Медицина по-прежнему остается для меня чем-то очень близким – нельзя просто взять и перестать быть врачом. Нельзя заставить себя перестать подбегать к упавшему на дороге велосипедисту, перестать отвечать на СМС от друзей, спрашивающих у тебя совета по поводу зачатия ребенка. Так что когда в 2016 году правительство объявило войну врачам – заставило их работать больше, чем когда бы то ни было, за меньше, чем когда бы то ни было, – я был полностью солидарен с врачами. А когда правительство принялось снова и снова нагло врать, будто доктора жадничают, будто они пошли в медицину ради денег, а не чтобы помогать людям, я был попросту в бешенстве, поскольку знал, что это не так.
Младшие врачи потерпели в этом сражении поражение главным образом потому, что правительство своим злым раскатистым голосом просто их заглушило, потому что они были слишком рассудительными и тихими. Я понял, что каждый медработник – будь то врач, медсестра, акушерка, фармацевт, физиотерапевт или фельдшер «скорой» – должен как можно громче заявить о реалиях своей работы, чтобы, когда в следующий раз министр здравоохранения начнет врать, будто врачами движет жажда наживы, люди знали, насколько нелепы эти заявления. Кто в здравом уме пойдет в медицину из корыстных соображений? Я бы такой работы не пожелал никому. Я испытываю бесконечное уважение ко всем рядовым работникам НСЗ, потому что сам в итоге с этой работой явно не справился.
Пока я писал эту книгу, через шесть лет после того, как ушел из медицины, я встретился с десятками бывших коллег. То, что многие из них уволились из родильного отделения, явно говорит о том, что НСЗ оказалась на коленях. Каждый из них говорил мне про массовый уход людей из медицины. Когда я бросил медицину, это был лишь небольшой сбой в матрице, незначительное отклонение. Теперь же во всех больницах полно людей, которые привели в действие запасной план – уехали работать в Канаду, перешли в фармацевтическую компанию или устроились где-то в Сити. Большинство из моих бывших коллег сами отчаянно искали выход из ситуации – политикам удалось задушить в них замечательных, преданных своему делу врачей, у которых иначе не было бы никаких причин уходить. В былые времена эти люди ради своей работы переносили свои свадьбы.
Другой общей темой для всех врачей стало то, что все один за другим снова и снова переживают самые грустные, самые мрачные случаи из своей практики. Мозг словно проигрывает эти истории в самом высоком качестве. Они помнят, в какой именно палате это произошло, пускай последний раз в этом родильном отделении они и были 10 лет назад.
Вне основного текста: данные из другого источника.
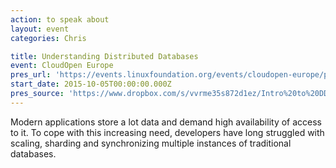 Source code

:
 ```yaml
---
action: to speak about
layout: event
categories: Chris

title: Understanding Distributed Databases
event: CloudOpen Europe
pres_url: 'https://events.linuxfoundation.org/events/cloudopen-europe/program/schedule'
start_date: 2015-10-05T00:00:00.000Z
pres_source: 'https://www.dropbox.com/s/vvrme35s872d1ez/Intro%20to%20DD.key?dl=0'
---
```


Modern applications store a lot data and demand high availability of access to it. To cope with this increasing need, developers have long struggled with scaling, sharding and synchronizing multiple instances of traditional databases.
Помнят, в какой обуви был муж их пациентки, какая песня звучала по радио. У старших врачей-консультантов дрожат голоса, когда они рассказывают про случившиеся с их пациентами несчастья – эти высокие и статные мужчины едва сдерживают свои слезы.
Один друг рассказал мне про проведенное им посмертно кесарево: мать замертво упала перед ним, и он вырезал из нее ребенка прямо на полу. Ребенок выжил. «Ты спас не того! Ты спас не того!» – только и кричал ее муж.
Но не мне учить, как справляться с горем – книга эта вовсе не об этом. Я попросту рассказал про свой собственный опыт в медицине, показал, как выглядит эта работа изнутри.
Пообещайте мне следующее: когда в следующий раз правительство поднимет руку на НСЗ, не верьте лживым политикам на слово. Задумайтесь о том, насколько тяжко приходится медработникам как дома, так и на работе. Помните, что они делают нечто невероятное и при этом стараются, как могут. Ваше пребывание в больнице может ранить их гораздо сильнее, чем вас самих.